The Full Moon party itself was rubbish. I assume it gained its
reputation in the days before crackdowns by Thai police meant that most
people's stimulant of choice is sang som, the local death brew (some
relation to whisky, but supposedly hallucinogenic), which is literally
sold by the bucket on the street leading down to the beach. The
predictable result is Faliraki-style scenes of unattractive chaos, with
sunburnt teenagers passing out on the beach and p*ssing in the sea to
the accompaniment of standard dance tunes and Euro-pop.

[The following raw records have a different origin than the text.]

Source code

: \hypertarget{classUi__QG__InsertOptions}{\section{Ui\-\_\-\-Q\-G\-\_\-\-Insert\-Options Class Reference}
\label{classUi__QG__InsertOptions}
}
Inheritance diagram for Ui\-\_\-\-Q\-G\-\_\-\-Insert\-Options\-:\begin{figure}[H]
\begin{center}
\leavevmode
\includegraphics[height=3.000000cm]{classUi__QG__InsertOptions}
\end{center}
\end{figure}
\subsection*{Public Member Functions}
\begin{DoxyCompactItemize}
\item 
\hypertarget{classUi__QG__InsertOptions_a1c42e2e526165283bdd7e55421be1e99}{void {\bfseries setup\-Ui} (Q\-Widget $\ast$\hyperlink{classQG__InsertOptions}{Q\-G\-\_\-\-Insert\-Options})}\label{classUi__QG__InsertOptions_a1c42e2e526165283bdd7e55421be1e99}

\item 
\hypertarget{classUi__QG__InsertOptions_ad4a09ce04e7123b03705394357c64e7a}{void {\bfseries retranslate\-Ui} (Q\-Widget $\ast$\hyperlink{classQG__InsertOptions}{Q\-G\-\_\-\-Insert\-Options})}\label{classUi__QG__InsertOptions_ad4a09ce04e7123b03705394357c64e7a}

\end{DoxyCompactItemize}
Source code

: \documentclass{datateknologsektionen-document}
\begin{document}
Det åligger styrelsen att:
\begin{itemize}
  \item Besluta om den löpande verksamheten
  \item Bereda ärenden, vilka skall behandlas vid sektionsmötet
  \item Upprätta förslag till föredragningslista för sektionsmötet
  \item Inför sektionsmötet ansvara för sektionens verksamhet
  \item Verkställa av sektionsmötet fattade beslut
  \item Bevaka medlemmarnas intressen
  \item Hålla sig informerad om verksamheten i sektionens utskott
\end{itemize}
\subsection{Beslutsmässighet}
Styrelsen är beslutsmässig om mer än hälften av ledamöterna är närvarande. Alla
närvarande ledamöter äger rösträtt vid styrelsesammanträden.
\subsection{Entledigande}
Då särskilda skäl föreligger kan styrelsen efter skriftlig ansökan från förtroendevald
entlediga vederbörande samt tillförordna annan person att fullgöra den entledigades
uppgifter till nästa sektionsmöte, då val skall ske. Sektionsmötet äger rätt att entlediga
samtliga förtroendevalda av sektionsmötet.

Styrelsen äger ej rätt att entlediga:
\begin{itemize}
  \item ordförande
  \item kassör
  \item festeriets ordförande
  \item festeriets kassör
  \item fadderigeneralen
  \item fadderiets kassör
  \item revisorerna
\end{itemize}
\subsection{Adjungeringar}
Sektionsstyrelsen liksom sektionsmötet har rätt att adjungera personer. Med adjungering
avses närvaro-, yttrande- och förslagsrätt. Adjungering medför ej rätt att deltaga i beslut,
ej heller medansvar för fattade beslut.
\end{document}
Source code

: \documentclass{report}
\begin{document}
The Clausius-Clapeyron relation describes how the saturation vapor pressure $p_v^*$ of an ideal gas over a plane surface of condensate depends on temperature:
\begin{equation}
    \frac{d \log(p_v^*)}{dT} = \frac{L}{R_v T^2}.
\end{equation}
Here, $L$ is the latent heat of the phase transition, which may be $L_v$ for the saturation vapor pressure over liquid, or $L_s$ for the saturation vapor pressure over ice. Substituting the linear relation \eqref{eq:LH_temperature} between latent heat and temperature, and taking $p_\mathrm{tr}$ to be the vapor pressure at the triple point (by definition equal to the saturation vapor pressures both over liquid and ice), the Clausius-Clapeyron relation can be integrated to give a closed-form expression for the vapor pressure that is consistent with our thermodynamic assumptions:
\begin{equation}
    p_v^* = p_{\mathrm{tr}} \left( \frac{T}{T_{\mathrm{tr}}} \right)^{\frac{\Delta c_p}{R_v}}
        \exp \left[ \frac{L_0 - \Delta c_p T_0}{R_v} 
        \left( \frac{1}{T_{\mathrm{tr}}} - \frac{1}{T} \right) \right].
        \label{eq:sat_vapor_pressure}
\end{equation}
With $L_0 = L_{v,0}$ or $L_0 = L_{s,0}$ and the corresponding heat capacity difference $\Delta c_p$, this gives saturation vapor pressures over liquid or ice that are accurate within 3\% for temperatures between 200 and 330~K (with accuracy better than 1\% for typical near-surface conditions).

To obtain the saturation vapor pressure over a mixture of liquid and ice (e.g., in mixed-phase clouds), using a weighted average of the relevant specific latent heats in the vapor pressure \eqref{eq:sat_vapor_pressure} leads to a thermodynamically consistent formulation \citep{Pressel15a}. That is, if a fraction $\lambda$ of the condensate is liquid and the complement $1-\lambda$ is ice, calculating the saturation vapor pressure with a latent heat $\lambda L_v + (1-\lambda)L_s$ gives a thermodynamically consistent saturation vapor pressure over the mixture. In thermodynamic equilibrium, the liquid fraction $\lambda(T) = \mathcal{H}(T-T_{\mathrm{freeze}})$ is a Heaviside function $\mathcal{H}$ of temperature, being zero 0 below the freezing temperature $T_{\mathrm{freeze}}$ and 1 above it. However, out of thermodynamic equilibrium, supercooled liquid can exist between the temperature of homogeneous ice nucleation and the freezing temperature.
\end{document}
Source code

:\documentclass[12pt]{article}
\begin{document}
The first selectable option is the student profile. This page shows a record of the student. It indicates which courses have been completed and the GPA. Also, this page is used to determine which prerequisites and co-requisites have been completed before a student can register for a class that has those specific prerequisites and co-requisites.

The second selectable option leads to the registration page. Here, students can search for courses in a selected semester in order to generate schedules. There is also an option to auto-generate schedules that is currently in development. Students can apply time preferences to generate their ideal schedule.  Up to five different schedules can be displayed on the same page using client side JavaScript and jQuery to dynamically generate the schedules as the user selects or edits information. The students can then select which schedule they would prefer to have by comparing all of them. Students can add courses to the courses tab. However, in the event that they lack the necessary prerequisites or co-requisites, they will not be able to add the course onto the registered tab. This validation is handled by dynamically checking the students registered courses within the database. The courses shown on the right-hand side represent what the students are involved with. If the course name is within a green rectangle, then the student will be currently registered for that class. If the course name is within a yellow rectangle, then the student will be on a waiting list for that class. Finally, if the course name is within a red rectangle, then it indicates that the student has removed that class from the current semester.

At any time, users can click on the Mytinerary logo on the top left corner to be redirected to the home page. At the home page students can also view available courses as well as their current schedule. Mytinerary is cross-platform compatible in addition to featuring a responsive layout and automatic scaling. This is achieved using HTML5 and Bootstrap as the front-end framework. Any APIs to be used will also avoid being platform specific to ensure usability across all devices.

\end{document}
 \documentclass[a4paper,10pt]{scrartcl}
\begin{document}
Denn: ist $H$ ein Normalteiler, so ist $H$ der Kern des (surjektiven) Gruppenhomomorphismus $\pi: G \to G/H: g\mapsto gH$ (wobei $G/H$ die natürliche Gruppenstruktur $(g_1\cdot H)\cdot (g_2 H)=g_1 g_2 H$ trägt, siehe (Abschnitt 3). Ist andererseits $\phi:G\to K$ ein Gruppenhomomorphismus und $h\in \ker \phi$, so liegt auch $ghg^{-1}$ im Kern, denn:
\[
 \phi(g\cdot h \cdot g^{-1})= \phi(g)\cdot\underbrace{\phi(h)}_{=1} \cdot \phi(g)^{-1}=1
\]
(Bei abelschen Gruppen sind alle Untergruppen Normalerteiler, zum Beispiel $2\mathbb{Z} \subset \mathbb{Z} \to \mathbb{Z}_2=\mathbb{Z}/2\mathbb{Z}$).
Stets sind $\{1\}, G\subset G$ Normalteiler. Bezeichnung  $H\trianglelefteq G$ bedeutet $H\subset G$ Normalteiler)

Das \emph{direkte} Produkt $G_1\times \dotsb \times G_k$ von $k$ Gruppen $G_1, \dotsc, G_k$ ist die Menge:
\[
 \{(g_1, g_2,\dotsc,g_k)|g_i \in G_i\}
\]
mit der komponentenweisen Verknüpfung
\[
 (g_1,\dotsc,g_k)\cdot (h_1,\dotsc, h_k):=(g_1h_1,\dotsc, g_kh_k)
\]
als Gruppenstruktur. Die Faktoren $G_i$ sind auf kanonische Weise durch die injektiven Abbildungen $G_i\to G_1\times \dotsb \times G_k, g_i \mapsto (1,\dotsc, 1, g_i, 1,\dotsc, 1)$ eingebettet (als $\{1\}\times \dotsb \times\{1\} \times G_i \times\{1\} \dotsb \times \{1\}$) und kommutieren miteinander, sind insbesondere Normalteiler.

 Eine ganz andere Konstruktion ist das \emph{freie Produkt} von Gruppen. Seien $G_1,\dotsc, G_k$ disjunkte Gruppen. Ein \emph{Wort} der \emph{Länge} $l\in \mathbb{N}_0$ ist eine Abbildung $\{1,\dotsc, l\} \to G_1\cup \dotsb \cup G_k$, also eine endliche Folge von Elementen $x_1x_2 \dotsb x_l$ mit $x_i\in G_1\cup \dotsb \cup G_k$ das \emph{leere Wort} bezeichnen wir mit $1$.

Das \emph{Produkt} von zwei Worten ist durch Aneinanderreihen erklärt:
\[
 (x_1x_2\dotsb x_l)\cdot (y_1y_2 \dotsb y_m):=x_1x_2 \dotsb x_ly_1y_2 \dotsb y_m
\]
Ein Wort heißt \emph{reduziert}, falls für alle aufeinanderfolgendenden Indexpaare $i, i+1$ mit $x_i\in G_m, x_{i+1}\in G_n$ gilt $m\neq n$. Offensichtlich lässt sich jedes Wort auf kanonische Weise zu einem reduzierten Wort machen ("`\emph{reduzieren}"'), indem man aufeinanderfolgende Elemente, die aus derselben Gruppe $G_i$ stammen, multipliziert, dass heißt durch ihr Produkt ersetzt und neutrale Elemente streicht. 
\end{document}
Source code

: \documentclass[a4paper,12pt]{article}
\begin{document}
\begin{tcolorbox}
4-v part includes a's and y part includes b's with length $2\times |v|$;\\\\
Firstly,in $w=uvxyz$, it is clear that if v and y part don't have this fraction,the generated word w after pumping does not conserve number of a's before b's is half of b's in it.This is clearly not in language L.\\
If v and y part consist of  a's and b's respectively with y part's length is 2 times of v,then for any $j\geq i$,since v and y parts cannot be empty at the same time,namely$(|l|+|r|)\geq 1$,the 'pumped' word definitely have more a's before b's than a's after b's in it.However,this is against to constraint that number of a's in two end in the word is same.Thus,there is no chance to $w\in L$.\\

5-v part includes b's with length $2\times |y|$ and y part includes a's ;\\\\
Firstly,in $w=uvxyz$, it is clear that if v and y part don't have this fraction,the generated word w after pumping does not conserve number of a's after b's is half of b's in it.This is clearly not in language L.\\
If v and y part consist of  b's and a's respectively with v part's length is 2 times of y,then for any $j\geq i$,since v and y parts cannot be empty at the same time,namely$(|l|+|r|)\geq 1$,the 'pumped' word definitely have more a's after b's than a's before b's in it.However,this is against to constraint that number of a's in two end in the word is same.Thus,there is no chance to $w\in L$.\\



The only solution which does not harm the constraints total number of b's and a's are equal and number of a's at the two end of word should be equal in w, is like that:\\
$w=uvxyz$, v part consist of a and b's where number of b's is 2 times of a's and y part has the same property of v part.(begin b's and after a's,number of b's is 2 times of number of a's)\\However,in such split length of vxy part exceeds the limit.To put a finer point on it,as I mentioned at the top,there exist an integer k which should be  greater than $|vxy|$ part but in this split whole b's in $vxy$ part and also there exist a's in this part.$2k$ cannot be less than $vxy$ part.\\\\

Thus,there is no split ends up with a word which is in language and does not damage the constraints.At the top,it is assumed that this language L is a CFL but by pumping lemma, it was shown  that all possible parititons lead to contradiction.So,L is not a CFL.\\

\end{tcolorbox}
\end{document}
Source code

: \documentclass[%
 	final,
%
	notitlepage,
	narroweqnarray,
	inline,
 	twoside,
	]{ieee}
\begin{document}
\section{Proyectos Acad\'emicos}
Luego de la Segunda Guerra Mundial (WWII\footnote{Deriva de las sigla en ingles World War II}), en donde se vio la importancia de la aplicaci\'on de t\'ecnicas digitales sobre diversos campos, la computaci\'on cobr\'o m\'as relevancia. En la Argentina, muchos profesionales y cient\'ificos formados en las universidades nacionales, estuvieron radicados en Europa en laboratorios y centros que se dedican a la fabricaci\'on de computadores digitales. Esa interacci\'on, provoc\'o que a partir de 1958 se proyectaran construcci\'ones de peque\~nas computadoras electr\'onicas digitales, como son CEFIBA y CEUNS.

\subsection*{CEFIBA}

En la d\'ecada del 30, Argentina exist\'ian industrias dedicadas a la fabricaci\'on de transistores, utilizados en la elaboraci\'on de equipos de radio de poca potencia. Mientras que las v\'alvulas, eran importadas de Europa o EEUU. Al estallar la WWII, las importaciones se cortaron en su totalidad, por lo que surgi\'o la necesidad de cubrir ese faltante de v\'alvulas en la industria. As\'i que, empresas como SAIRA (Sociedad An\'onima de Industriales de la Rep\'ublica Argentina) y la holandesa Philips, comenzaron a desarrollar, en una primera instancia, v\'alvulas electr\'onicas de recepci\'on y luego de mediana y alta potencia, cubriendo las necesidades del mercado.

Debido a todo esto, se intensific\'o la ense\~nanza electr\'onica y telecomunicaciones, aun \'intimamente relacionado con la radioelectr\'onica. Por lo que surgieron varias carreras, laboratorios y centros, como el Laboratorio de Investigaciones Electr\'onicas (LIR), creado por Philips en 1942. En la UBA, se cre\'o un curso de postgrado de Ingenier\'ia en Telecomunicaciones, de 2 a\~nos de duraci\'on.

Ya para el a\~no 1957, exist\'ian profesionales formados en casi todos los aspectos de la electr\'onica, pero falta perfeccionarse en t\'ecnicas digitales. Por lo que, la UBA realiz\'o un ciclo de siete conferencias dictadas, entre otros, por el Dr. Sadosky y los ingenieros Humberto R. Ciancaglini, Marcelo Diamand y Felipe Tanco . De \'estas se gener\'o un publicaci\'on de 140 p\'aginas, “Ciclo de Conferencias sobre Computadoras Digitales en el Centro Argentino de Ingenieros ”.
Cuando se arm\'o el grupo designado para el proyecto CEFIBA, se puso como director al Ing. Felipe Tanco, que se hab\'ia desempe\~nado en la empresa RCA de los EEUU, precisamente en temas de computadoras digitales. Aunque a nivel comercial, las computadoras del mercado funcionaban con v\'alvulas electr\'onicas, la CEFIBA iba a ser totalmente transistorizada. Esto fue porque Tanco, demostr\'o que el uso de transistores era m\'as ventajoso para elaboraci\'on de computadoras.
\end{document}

We moved on swiftly to Koh Tao, where I did my advanced scuba diver
course and we spent the evenings watching suspiciously recent films at
local bars, giggling at the frequently audible laughter from the
original cinema audience and the occasional large, moving black area
where someone had obviously stood up in front of the video camera. The
diving was good, although the obligatory night dive, which I'd been
terrified about, was actually quite dull, as you can only see within a
small space illuminated by your torch.
Our arrival in polluted, cheerfully chaotic Bangkok more or less
coincided with the start of Euro 2004. The first two England games made
us wish we hadn't stayed up till 1-bloody-45-AM to watch, the France one
for obvious reasons and the second because of an embarrassing episode
involving a couple of drunken English boys doing their noisy best to
pick a fight, for a good half-hour and to the dismay of all the locals,
with a tall Australian who admirably refused to rise. The third match,
of course, entirely made up for the previous two! We watched it here in
Chiang Mai, (Northern Thailand) in a bar where, sadly, there weren't
many English people. Luckily, a large Irish contingent were there to
good-naturedly cheer us on, while a lone, dessiccated-looking Scot
provided a contrast by sitting in the corner, muttering the standard
spiel about not hating England, but... to the largely indifferent people
within hearing distance.
We're off to Pai tomorrow, so we decided to go for a massage today,
something we've been intending to do for ages. We thought it would be
relaxing, so we were rather surprised to be nearly beaten to death! In
serious danger of getting the giggles, I desperately avoided Mischka's
eye as I was bent agonisingly back, almost double, at one point, and in
fact we only just made it out before starting to laugh... shakily. My
masseuse was a girl who clearly likes her pies and at one point, when
she was kneeling on my back, Mischka swears she heard my ribcage
creaking. Still, any aches and pains I had before have disappeared
entirely, replaced by new ones and probably a fine set of bruises.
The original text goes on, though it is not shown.